Muscidifurax uniraptor

Scientific classification
- Domain: Eukaryota
- Kingdom: Animalia
- Phylum: Arthropoda
- Class: Insecta
- Order: Hymenoptera
- Family: Pteromalidae
- Genus: Muscidifurax
- Species: M. uniraptor
- Binomial name: Muscidifurax uniraptor Kogan & Legner, 1970

= Muscidifurax uniraptor =

- Genus: Muscidifurax
- Species: uniraptor
- Authority: Kogan & Legner, 1970

Species of wasp

Muscidifurax uniraptor is a species of wasp (the taxonomic order Hymenoptera) in the family Pteromalidae. The species does not currently have a common name. M. uniraptor is a pupal parasitoid of synanthropic filth-breeding Diptera and is a natural enemy of the housefly Musca domestica and the stable fly Stomoxys calcitrans.

==Wolbachia symbiosis==

Wolbachia is a cytoplasmically inherited intracellular bacterium. It can generally be found in the reproductive organs of its host species, and can be transferred from female to offspring through the egg cytoplasm. This species causes many reproductive and sex ratio disorders in a range of insect species. However, it seems to be beneficial when present in the host species, M. uniraptor, increasing the host's fecundity or the ability to induce reproduction of fertile, viable offspring specifically under uniparental reproduction. The actual process of gamete duplication differs among the insects that have been infected with Wolbachia, including a similar species of wasp called Muscidifurax raptorellus. The bacterium has been known to cause negative side effects such as cytoplasmic incompatibility, thelytoky, and feminization in the reproductive habits of these various insect species. Traditionally, M. uniraptor determines the sex of offspring using haplodiploidy. The males are produced as haploids from unfertilized eggs while the females are produced as diploids from fertilized eggs. According to this practice, M. uniraptor would normally produce both male and female offspring. However, in M. uniraptor, Wolbachia causes thelytoky, a type of parthenogenesis in which females asexually reproduce only female offspring.

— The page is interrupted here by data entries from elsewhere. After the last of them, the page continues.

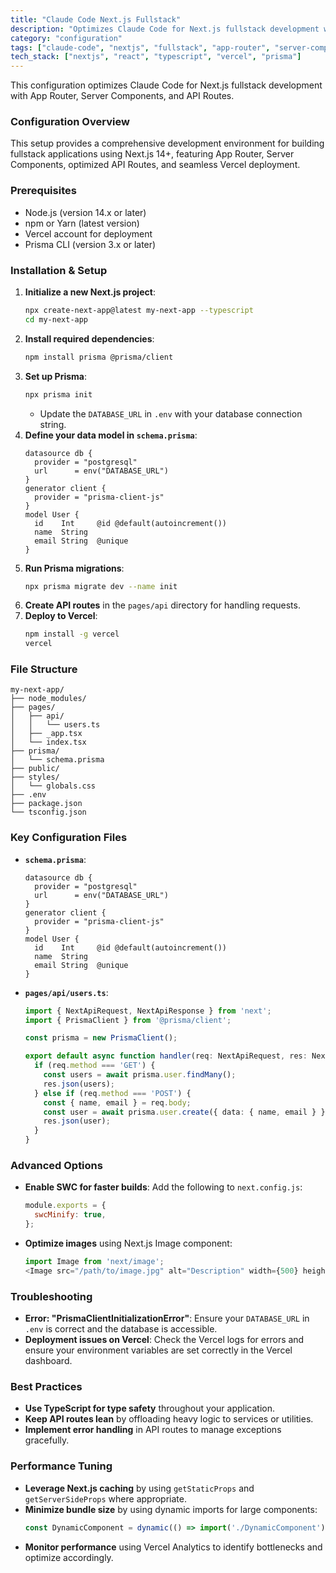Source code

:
 ```yaml
---
title: "Claude Code Next.js Fullstack"
description: "Optimizes Claude Code for Next.js fullstack development with App Router, Server Components, and API Routes."
category: "configuration"
tags: ["claude-code", "nextjs", "fullstack", "app-router", "server-components", "api-routes", "vercel", "prisma", "typescript"]
tech_stack: ["nextjs", "react", "typescript", "vercel", "prisma"]
---
```


This configuration optimizes Claude Code for Next.js fullstack development with App Router, Server Components, and API Routes.

### Configuration Overview
This setup provides a comprehensive development environment for building fullstack applications using Next.js 14+, featuring App Router, Server Components, optimized API Routes, and seamless Vercel deployment.

### Prerequisites
- Node.js (version 14.x or later)
- npm or Yarn (latest version)
- Vercel account for deployment
- Prisma CLI (version 3.x or later)

### Installation & Setup
1. **Initialize a new Next.js project**:
   ```bash
   npx create-next-app@latest my-next-app --typescript
   cd my-next-app
   ```
2. **Install required dependencies**:
   ```bash
   npm install prisma @prisma/client
   ```
3. **Set up Prisma**:
   ```bash
   npx prisma init
   ```
   - Update the `DATABASE_URL` in `.env` with your database connection string.
4. **Define your data model in `schema.prisma`**:
   ```prisma
   datasource db {
     provider = "postgresql"
     url      = env("DATABASE_URL")
   }
   generator client {
     provider = "prisma-client-js"
   }
   model User {
     id    Int     @id @default(autoincrement())
     name  String
     email String  @unique
   }
   ```
5. **Run Prisma migrations**:
   ```bash
   npx prisma migrate dev --name init
   ```
6. **Create API routes** in the `pages/api` directory for handling requests.
7. **Deploy to Vercel**:
   ```bash
   npm install -g vercel
   vercel
   ```

### File Structure
```
my-next-app/
├── node_modules/
├── pages/
│   ├── api/
│   │   └── users.ts
│   ├── _app.tsx
│   └── index.tsx
├── prisma/
│   └── schema.prisma
├── public/
├── styles/
│   └── globals.css
├── .env
├── package.json
└── tsconfig.json
```

### Key Configuration Files
- **`schema.prisma`**:
  ```prisma
  datasource db {
    provider = "postgresql"
    url      = env("DATABASE_URL")
  }
  generator client {
    provider = "prisma-client-js"
  }
  model User {
    id    Int     @id @default(autoincrement())
    name  String
    email String  @unique
  }
  ```
- **`pages/api/users.ts`**:
  ```typescript
  import { NextApiRequest, NextApiResponse } from 'next';
  import { PrismaClient } from '@prisma/client';

  const prisma = new PrismaClient();

  export default async function handler(req: NextApiRequest, res: NextApiResponse) {
    if (req.method === 'GET') {
      const users = await prisma.user.findMany();
      res.json(users);
    } else if (req.method === 'POST') {
      const { name, email } = req.body;
      const user = await prisma.user.create({ data: { name, email } });
      res.json(user);
    }
  }
  ```

### Advanced Options
- **Enable SWC for faster builds**:
  Add the following to `next.config.js`:
  ```javascript
  module.exports = {
    swcMinify: true,
  };
  ```
- **Optimize images** using Next.js Image component:
  ```typescript
  import Image from 'next/image';
  <Image src="/path/to/image.jpg" alt="Description" width={500} height={500} />
  ```

### Troubleshooting
- **Error: "PrismaClientInitializationError"**:
  Ensure your `DATABASE_URL` in `.env` is correct and the database is accessible.
- **Deployment issues on Vercel**:
  Check the Vercel logs for errors and ensure your environment variables are set correctly in the Vercel dashboard.

### Best Practices
- **Use TypeScript for type safety** throughout your application.
- **Keep API routes lean** by offloading heavy logic to services or utilities.
- **Implement error handling** in API routes to manage exceptions gracefully.

### Performance Tuning
- **Leverage Next.js caching** by using `getStaticProps` and `getServerSideProps` where appropriate.
- **Minimize bundle size** by using dynamic imports for large components:
  ```typescript
  const DynamicComponent = dynamic(() => import('./DynamicComponent'));
  ```
- **Monitor performance** using Vercel Analytics to identify bottlenecks and optimize accordingly.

M. uniraptor generally follows the process of automixis, or meiotic thelytoky, where meiosis occurs in the developing oocyte and diploidy is restored by fusing the meiotic or mitotic products yielding diploid females or haploid males. However, the bacterium, Wolbachia, has evolved with this species of wasp through vertical transfer to induce irreversible thelytokous reproduction of only female offspring. When M. uniraptor females receive experimentally administered antibiotics, such as rifampicin, the strains of Wolbachia become eradicated, and the females should hypothetically be able to produce both male and female offspring since the bacteria are not present to induce thelytoky. However, the resulting male offspring of these experiments do not carry viable sperm. This implies that Wolbachia establishes itself early in the females in order to ensure its transfer into further hosts, at the risk of removing the current host's ability to sexually reproduce by not allowing it to produce fertile, viable male offspring. There are three primary reasons for why M. uniraptor has become so dependent on Wolbachia for survival and reproduction. The males of the species no longer produce viable sperm for sexual reproduction, and the females do not respond to any cues or advances by the males for sexual reproduction. Finally, the females lose a major muscle in their spermathecae that allow them to contain sperm after sexual reproduction. Therefore, without the symbiotic relationship between Wolbachia and M. uniraptor, the wasp species would not persist alone by means of sexual reproduction because of these evolutionary alterations that increase the fitness of the persisting relationship with the bacteria. The bacteria have seemingly inhibited the wasps' reproductive pathways through selective pressures to increase the fitness of their relationship, and the wasp is unlikely to regress to its former state of sexual reproduction as a result of these genetic alterations. Muscidifurax uniraptor now holds an endosymbiotic relationship with Wolbachia, and it has evolved to depend on these bacteria for reproduction and survival which results in the successful relationship we currently observe.